I rilievi dei carabinieri
di Gianluca Ginella
Femminicidio di Gentiana Kopili, il pm chiede il rinvio a giudizio per l’ex marito della donna, Nikkollaq Hudhra, 56 anni albanese, accusato di omicidio volontario.

Nikkollaq Hudhra
La richiesta al Gip segue la chiusura delle indagini e i venti giorni previsti per la richiesta di interrogatorio o la presentazione di memorie difensive.
Da parte della difesa non ci sono state richieste e il sostituto Enrico Riccioni, che ha coordinato le indagini dei carabinieri, ha fatto proprio in questi giorni la richiesta di rinvio a giudizio per Hudhra.
Le carte ora passano al gip che fisserà l’udienza preliminare. Il 56enne si trova in carcere a Reggio Emilia. L’uomo nel corso delle indagini è stato sottoposto ad una perizia psichiatrica (incarico affidato allo psichiatra Luciano Secchiaroli) da cui è emerso un disturbo psichiatrico che avrebbe inciso in modo importante sulla capacità di intendere e volere al momento del fatto.

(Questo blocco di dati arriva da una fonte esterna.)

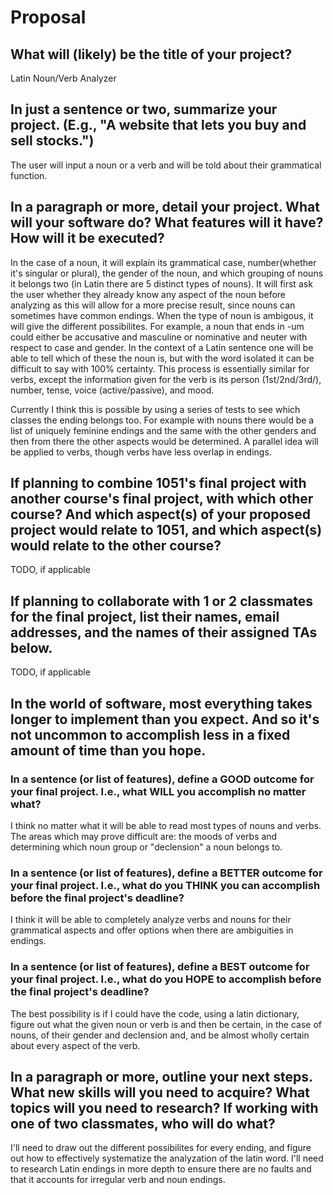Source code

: # Proposal

## What will (likely) be the title of your project?

Latin Noun/Verb Analyzer 

## In just a sentence or two, summarize your project. (E.g., "A website that lets you buy and sell stocks.")

The user will input a noun or a verb and will be told about their grammatical function. 

## In a paragraph or more, detail your project. What will your software do? What features will it have? How will it be executed?

In the case of a noun, it will explain its grammatical case, number(whether it's singular or plural), the gender of the noun, and which grouping of nouns it belongs two (in Latin there are 5 distinct types of nouns). It will first ask the user whether they already know any aspect of the noun before analyzing as this will allow for a more precise result, since nouns can sometimes have common endings. When the type of noun is ambigous, it will give the different possibilites. For example, a noun that ends in -um could either be accusative and masculine or nominative and neuter with respect to case and gender. In the context of a Latin sentence one will be able to tell which of these the noun is, but with the word isolated it can be difficult to say with 100% certainty. This process is essentially similar for verbs, except the information given for the verb is its person (1st/2nd/3rd/), number, tense, voice (active/passive), and mood. 

Currently I think this is possible by using a series of tests to see which classes the ending belongs too. For example with nouns there would be a list of uniquely feminine endings and the same with the other genders and then from there the other aspects would be determined. A parallel idea will be applied to verbs, though verbs have less overlap in endings. 
## If planning to combine 1051's final project with another course's final project, with which other course? And which aspect(s) of your proposed project would relate to 1051, and which aspect(s) would relate to the other course?

TODO, if applicable

## If planning to collaborate with 1 or 2 classmates for the final project, list their names, email addresses, and the names of their assigned TAs below.

TODO, if applicable

## In the world of software, most everything takes longer to implement than you expect. And so it's not uncommon to accomplish less in a fixed amount of time than you hope.

### In a sentence (or list of features), define a GOOD outcome for your final project. I.e., what WILL you accomplish no matter what?

I think no matter what it will be able to read most types of nouns and verbs. The areas which may prove difficult are: the moods of verbs and determining which noun group or "declension" a noun belongs to. 

### In a sentence (or list of features), define a BETTER outcome for your final project. I.e., what do you THINK you can accomplish before the final project's deadline?

I think it will be able to completely analyze verbs and nouns for their grammatical aspects and offer options when there are ambiguities in endings. 

### In a sentence (or list of features), define a BEST outcome for your final project. I.e., what do you HOPE to accomplish before the final project's deadline?

The best possibility is if I could have the code, using a latin dictionary, figure out what the given noun or verb is and then be certain, in the case of nouns, of their gender and declension and, and be almost wholly certain about every aspect of the verb. 

## In a paragraph or more, outline your next steps. What new skills will you need to acquire? What topics will you need to research? If working with one of two classmates, who will do what?

I'll need to draw out the different possibilites for every ending, and figure out how to effectively systematize the analyzation of the latin word. I'll need to research Latin endings in more depth to ensure there are no faults and that it accounts for irregular verb and noun endings.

«Capacità grandemente scemata» dice l’accertamento che era stato disposto dal Gip Daniela Bellesi. Altre due cose dice la perizia: Hudhra è socialmente pericoloso ed è in grado di partecipare al processo.

Gentiana Kopili
L’omicidio di Gentiana è avvenuto a Tolentino il 14 giugno dello scorso anno. Gentiana, 45 anni, quel giorno stava facendo la solita strada per andare al lavoro (faceva la badante).
Intorno alle 20 è passata in viale Benadduci e lì ha trovato il marito ad attenderla.
L’uomo ha raggiunto la zona in monopattino (non voleva che la moglie notasse la sua auto, visto che la conosceva) e come ha confessato è andato per ucciderla («era la terza volta che ci provavo»).

Il pm Enrico Riccioni
Il motivo, ha detto al giudice durante la convalida, è che «l’ho fatto per i miei figli, ora non avranno più mali». Nascosto il coltello in una busta e con questa infilato nella salopette di un paio di pantaloni da lavoro che Hudhra quel giorno indossava, ha raggiunto Gentiana alle spalle e l’ha colpita.
Diciassette fendenti sono emersi dall’autopsia. La donna è stata colpita pure mentre era a terra. Alcune delle ferite le aveva al volto. Hudhra è assistito dagli avvocati Michelangelo Strammiello e Sendi Simicija. La famiglia di Gentiana è assistita dal legale Guglielmo De Luca.